> Problem statement
With the material below, print exactly the lines between the line holding "#define buffer_size (1<<20)" and the line holding "Dysza drukarki 3d, uniesiona", inclusive. Add nothing else.

> Information provided
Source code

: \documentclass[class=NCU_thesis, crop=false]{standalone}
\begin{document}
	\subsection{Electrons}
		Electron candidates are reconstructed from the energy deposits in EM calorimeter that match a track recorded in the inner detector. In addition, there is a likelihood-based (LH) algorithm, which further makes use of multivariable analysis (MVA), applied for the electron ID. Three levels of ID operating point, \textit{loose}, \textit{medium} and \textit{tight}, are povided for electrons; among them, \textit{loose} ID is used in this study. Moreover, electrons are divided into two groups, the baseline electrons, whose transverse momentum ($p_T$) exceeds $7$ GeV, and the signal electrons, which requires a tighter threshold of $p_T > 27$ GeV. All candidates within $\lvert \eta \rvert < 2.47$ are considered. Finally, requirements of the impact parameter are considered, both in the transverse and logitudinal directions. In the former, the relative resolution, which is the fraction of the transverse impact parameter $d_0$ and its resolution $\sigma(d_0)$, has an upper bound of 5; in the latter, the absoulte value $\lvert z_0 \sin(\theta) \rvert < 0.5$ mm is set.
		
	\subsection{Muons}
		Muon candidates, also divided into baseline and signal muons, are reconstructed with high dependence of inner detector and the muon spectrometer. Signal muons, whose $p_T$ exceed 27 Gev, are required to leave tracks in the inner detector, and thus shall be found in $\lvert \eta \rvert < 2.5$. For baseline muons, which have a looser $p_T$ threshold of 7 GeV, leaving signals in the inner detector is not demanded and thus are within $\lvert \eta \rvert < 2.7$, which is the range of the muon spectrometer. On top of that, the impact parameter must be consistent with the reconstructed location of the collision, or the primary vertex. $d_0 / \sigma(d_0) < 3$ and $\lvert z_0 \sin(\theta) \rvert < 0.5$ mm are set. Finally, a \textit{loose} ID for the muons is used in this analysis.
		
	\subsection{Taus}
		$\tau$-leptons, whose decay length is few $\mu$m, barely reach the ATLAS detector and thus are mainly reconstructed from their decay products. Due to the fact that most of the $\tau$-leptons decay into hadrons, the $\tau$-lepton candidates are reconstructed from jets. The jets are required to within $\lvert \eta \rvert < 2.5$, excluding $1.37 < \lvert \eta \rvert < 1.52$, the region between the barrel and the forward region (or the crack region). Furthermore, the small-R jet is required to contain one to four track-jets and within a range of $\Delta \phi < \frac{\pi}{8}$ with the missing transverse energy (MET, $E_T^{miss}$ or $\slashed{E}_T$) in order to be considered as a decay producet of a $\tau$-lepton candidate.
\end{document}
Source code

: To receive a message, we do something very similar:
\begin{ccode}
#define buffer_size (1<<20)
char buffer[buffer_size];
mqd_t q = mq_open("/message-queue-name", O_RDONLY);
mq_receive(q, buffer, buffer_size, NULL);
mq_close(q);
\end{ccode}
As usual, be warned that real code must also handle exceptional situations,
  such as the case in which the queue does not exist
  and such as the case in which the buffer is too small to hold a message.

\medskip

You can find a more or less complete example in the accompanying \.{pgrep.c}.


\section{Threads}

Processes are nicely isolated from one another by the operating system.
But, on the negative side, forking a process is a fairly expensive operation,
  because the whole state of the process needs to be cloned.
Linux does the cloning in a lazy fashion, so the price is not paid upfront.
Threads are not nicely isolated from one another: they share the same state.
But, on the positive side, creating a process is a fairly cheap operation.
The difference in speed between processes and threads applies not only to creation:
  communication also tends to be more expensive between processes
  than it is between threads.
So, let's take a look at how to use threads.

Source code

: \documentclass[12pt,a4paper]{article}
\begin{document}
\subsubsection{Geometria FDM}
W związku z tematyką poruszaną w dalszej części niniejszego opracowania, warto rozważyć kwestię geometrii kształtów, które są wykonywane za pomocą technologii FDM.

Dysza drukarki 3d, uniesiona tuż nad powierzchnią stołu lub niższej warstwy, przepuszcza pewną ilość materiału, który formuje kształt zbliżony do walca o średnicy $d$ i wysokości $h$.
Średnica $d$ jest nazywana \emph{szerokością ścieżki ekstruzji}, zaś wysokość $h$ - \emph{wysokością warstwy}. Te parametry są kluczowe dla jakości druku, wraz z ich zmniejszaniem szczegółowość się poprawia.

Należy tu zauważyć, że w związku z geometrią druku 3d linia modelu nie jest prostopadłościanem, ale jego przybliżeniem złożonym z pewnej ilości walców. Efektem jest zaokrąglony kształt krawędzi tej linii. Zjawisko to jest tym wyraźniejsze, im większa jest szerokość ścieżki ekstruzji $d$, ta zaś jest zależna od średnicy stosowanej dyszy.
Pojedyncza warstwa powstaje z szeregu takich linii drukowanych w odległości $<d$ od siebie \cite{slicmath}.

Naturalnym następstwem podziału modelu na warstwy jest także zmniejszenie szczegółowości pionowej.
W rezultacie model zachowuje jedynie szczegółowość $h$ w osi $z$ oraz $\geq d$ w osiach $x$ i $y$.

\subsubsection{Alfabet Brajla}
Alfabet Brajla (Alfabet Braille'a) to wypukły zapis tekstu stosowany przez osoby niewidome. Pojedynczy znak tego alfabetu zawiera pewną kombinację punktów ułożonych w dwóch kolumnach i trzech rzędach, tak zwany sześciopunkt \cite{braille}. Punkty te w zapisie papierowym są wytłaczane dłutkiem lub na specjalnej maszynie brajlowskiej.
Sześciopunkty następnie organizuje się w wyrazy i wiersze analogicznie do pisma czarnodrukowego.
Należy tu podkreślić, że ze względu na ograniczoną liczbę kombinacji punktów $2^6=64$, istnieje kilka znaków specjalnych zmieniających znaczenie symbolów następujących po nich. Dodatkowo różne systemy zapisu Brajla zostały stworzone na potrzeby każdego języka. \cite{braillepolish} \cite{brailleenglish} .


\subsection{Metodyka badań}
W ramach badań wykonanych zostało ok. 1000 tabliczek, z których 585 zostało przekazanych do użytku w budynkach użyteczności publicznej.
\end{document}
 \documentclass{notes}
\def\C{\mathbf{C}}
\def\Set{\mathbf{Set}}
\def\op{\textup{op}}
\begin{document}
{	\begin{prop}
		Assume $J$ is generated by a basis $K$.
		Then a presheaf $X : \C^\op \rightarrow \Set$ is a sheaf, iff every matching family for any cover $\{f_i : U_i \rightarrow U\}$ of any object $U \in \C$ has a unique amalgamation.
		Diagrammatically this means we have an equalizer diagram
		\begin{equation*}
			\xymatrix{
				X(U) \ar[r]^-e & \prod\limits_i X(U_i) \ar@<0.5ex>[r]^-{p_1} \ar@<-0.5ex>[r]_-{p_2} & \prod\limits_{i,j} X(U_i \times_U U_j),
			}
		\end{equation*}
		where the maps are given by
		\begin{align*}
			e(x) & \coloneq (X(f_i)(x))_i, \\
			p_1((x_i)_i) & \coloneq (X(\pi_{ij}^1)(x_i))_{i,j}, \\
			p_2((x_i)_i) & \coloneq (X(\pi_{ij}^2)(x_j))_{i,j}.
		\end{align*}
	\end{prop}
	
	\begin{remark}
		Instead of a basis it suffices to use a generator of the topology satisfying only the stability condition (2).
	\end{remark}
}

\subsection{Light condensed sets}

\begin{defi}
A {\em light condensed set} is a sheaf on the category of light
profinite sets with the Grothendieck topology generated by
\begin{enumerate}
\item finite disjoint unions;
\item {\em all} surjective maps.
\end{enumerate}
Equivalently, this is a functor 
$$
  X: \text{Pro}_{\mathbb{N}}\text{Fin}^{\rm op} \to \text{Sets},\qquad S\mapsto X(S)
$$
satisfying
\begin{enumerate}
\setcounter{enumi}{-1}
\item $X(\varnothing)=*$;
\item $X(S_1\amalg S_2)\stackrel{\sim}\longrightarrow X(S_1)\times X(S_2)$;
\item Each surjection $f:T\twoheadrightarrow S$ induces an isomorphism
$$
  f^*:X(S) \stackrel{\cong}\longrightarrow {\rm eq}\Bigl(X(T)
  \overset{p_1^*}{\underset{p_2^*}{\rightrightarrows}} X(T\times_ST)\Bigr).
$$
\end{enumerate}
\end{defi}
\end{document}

> Solution to this task
#define buffer_size (1<<20)
char buffer[buffer_size];
mqd_t q = mq_open("/message-queue-name", O_RDONLY);
mq_receive(q, buffer, buffer_size, NULL);
mq_close(q);
\end{ccode}
As usual, be warned that real code must also handle exceptional situations,
  such as the case in which the queue does not exist
  and such as the case in which the buffer is too small to hold a message.

\medskip

You can find a more or less complete example in the accompanying \.{pgrep.c}.


\section{Threads}

Processes are nicely isolated from one another by the operating system.
But, on the negative side, forking a process is a fairly expensive operation,
  because the whole state of the process needs to be cloned.
Linux does the cloning in a lazy fashion, so the price is not paid upfront.
Threads are not nicely isolated from one another: they share the same state.
But, on the positive side, creating a process is a fairly cheap operation.
The difference in speed between processes and threads applies not only to creation:
  communication also tends to be more expensive between processes
  than it is between threads.
So, let's take a look at how to use threads.

Source code

: \documentclass[12pt,a4paper]{article}
\begin{document}
\subsubsection{Geometria FDM}
W związku z tematyką poruszaną w dalszej części niniejszego opracowania, warto rozważyć kwestię geometrii kształtów, które są wykonywane za pomocą technologii FDM.

Dysza drukarki 3d, uniesiona tuż nad powierzchnią stołu lub niższej warstwy, przepuszcza pewną ilość materiału, który formuje kształt zbliżony do walca o średnicy $d$ i wysokości $h$.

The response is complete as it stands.